#### ABOUT THIS EXERCISE:
The full listing, written out exactly and without images, is the expected result.

[[ DATA FOR PROCESSING open ]]

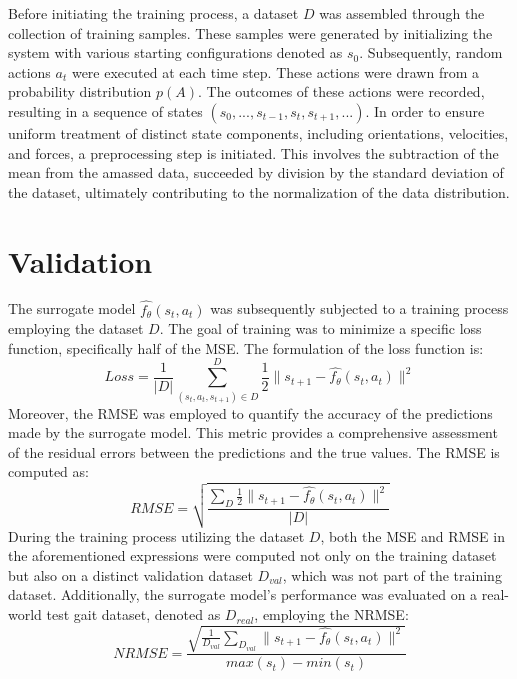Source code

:Before initiating the training process, a dataset $D$ was assembled through the collection of training samples. These samples were generated by initializing the system with various starting configurations denoted as $s_0$. Subsequently, random actions $a_t$ were executed at each time step. These actions were drawn from a probability distribution $p(A)$. The outcomes of these actions were recorded, resulting in a sequence of states $(s_0, ..., s_{t-1}, s_t, s_{t+1}, ...)$. In order to ensure uniform treatment of distinct state components, including orientations, velocities, and forces, a preprocessing step is initiated. This involves the subtraction of the mean from the amassed data, succeeded by division by the standard deviation of the dataset, ultimately contributing to the normalization of the data distribution.

\section{Validation}
The surrogate model $\hat{f_\theta}(s_t, a_t)$ was subsequently subjected to a training process employing the dataset $D$. The goal of training was to minimize a specific loss function, specifically half of the \ac{MSE}. The formulation of the loss function is: 
\begin{equation}
    Loss = \frac{1}{|D|}\sum_{(s_t,a_t, s_{t+1}) \in D}^{D} \frac{1}{2}\lVert s_{t+1}-\hat{f_\theta}(s_t, a_t)\rVert^2
\label{eq:loss}
\end{equation} 
Moreover, the \ac{RMSE} was employed to quantify the accuracy of the predictions made by the surrogate model. This metric provides a comprehensive assessment of the residual errors between the predictions and the true values. The \ac{RMSE} is computed as: 
\begin{equation}
    RMSE = \sqrt{\frac{\sum_{D} \frac{1}{2}\lVert s_{t+1}-\hat{f_\theta}(s_t, a_t)\rVert^2}{|D|}}
    \label{eq:RMSE}
\end{equation}
During the training process utilizing the dataset $D$, both the \ac{MSE} and \ac{RMSE} in the aforementioned expressions were computed not only on the training dataset but also on a distinct validation dataset $D_{val}$, which was not part of the training dataset. Additionally, the surrogate model's performance was evaluated on a real-world test gait dataset, denoted as $D_{real}$, employing the \ac{NRMSE}:
\begin{equation}
    NRMSE = \frac{\sqrt{\frac{1}{D_{val}}\sum_{D_{val}}\lVert s_{t+1}-\hat{f_\theta}(s_t, a_t)\rVert^2}}{max(s_t) - min(s_t)}
    \label{eq:NRMSE}
\end{equation}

[[ DATA FOR PROCESSING closed ]]

#### RESPONSE BELOW:
Source code

:Before initiating the training process, a dataset $D$ was assembled through the collection of training samples. These samples were generated by initializing the system with various starting configurations denoted as $s_0$. Subsequently, random actions $a_t$ were executed at each time step. These actions were drawn from a probability distribution $p(A)$. The outcomes of these actions were recorded, resulting in a sequence of states $(s_0, ..., s_{t-1}, s_t, s_{t+1}, ...)$. In order to ensure uniform treatment of distinct state components, including orientations, velocities, and forces, a preprocessing step is initiated. This involves the subtraction of the mean from the amassed data, succeeded by division by the standard deviation of the dataset, ultimately contributing to the normalization of the data distribution.

\section{Validation}
The surrogate model $\hat{f_\theta}(s_t, a_t)$ was subsequently subjected to a training process employing the dataset $D$. The goal of training was to minimize a specific loss function, specifically half of the \ac{MSE}. The formulation of the loss function is: 
\begin{equation}
    Loss = \frac{1}{|D|}\sum_{(s_t,a_t, s_{t+1}) \in D}^{D} \frac{1}{2}\lVert s_{t+1}-\hat{f_\theta}(s_t, a_t)\rVert^2
\label{eq:loss}
\end{equation} 
Moreover, the \ac{RMSE} was employed to quantify the accuracy of the predictions made by the surrogate model. This metric provides a comprehensive assessment of the residual errors between the predictions and the true values. The \ac{RMSE} is computed as: 
\begin{equation}
    RMSE = \sqrt{\frac{\sum_{D} \frac{1}{2}\lVert s_{t+1}-\hat{f_\theta}(s_t, a_t)\rVert^2}{|D|}}
    \label{eq:RMSE}
\end{equation}
During the training process utilizing the dataset $D$, both the \ac{MSE} and \ac{RMSE} in the aforementioned expressions were computed not only on the training dataset but also on a distinct validation dataset $D_{val}$, which was not part of the training dataset. Additionally, the surrogate model's performance was evaluated on a real-world test gait dataset, denoted as $D_{real}$, employing the \ac{NRMSE}:
\begin{equation}
    NRMSE = \frac{\sqrt{\frac{1}{D_{val}}\sum_{D_{val}}\lVert s_{t+1}-\hat{f_\theta}(s_t, a_t)\rVert^2}}{max(s_t) - min(s_t)}
    \label{eq:NRMSE}
\end{equation}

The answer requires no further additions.